British Columbia cannabis cultivator The Flowr Corp. is selling “substantially all” of its assets to Avant Brands K1 as part of a sale and investment solicitation process after entering creditor protection in late October.
The asset sale is worth 5.1 million Canadian dollars ($3.7 million), plus the amount of a debtor-in-possession loan originally worth CA$2 million from Avant Brands K1 and assumed liabilities.
Avant Brands K1 (previously known as 1000343100 Ontario) is 50% owned by Canadian cannabis producer Avant Brands, and the purchase price includes CA$1.1 million in Avant shares.
Flowr said Thursday that the asset sale still requires court approval, expected later this month.

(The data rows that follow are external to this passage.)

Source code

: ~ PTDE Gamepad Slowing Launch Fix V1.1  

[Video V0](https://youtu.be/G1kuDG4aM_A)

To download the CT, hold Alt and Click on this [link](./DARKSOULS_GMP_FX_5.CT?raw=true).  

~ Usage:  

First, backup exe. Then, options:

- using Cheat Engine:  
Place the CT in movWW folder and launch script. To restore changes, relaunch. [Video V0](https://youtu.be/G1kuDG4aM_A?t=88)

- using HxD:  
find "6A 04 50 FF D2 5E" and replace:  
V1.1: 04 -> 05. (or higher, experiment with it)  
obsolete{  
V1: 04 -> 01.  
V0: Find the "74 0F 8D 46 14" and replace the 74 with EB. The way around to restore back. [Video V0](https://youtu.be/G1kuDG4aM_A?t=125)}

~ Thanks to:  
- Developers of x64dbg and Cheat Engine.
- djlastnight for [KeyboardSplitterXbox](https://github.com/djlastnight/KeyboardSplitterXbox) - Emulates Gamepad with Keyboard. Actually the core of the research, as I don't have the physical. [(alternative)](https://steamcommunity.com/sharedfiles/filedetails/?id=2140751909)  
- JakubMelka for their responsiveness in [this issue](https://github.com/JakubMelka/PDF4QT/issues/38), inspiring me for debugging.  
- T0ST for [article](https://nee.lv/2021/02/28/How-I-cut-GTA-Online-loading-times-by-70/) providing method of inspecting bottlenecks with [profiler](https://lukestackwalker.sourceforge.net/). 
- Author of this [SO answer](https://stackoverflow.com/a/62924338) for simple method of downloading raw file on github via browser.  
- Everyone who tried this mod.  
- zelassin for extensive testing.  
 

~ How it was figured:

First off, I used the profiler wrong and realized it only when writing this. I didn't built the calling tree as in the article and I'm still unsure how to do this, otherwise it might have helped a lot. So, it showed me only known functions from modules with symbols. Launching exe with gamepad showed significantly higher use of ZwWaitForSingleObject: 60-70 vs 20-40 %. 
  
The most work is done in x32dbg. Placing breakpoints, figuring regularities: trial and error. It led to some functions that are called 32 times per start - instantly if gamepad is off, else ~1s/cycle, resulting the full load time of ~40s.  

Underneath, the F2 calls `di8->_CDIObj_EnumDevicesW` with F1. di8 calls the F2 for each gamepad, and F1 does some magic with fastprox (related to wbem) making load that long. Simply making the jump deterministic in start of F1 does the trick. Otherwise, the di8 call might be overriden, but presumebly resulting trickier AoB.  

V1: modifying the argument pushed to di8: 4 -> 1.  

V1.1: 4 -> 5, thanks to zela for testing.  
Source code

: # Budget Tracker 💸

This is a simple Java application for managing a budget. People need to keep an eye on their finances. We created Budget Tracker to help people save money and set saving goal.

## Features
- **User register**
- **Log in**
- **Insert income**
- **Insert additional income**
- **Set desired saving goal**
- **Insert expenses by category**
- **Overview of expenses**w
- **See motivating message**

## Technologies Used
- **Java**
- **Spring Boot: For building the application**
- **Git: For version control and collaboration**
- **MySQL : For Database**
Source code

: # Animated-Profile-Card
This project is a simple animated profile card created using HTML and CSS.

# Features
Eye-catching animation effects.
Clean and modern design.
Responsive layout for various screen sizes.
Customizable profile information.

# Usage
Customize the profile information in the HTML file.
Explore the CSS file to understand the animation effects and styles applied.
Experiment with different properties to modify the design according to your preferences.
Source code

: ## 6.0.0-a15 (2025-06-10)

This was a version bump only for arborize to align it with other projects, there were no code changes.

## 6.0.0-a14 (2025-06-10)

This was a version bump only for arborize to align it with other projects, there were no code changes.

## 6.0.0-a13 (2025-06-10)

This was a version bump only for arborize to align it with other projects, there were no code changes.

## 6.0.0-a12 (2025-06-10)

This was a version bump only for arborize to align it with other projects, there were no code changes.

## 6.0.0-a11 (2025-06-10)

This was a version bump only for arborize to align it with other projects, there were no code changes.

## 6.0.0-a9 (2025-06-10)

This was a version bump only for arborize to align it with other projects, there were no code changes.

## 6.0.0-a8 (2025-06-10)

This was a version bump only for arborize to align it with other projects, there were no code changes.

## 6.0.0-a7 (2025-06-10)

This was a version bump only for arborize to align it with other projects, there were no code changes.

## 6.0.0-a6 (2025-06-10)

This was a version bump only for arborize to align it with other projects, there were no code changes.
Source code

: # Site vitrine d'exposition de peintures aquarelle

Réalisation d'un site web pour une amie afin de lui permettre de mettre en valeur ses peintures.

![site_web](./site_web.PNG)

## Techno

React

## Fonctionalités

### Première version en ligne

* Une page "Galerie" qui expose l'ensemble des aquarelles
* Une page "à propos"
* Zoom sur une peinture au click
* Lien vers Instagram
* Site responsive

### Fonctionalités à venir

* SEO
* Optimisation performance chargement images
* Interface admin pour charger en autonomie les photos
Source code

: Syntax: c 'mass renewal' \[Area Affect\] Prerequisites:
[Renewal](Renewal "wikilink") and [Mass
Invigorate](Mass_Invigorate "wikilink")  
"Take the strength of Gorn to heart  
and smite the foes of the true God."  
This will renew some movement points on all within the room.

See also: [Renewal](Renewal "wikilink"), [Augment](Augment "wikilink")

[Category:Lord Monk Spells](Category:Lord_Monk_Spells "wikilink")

In a news release, Avant Brands CEO Norton Singhavon said Avant has “always viewed (Flowr’s) Kelowna facility as a top-tier and world class asset that would be an ideal fit for the Avant portfolio.”
Avant said the facility in British Columbia’s Okanagan region will increase its annual production capacity by about 60%.
After the asset sale is complete, Flowr “will distribute the proceeds of the sale to its stakeholders in accordance with the court-supervised (Companies’ Creditors Arrangement Act) process, with a minimal amount to be retained in order to facilitate the orderly sale, wind-up, dissolution or other administrative proceeding with respect to Flowr Corp.,” wrote Flowr CEO Darren Karasiuk in a statement to MJBizDaily.
Before entering creditor protection, Flowr had cut staff, sold a research facility and a cultivation site, and sold off international assets.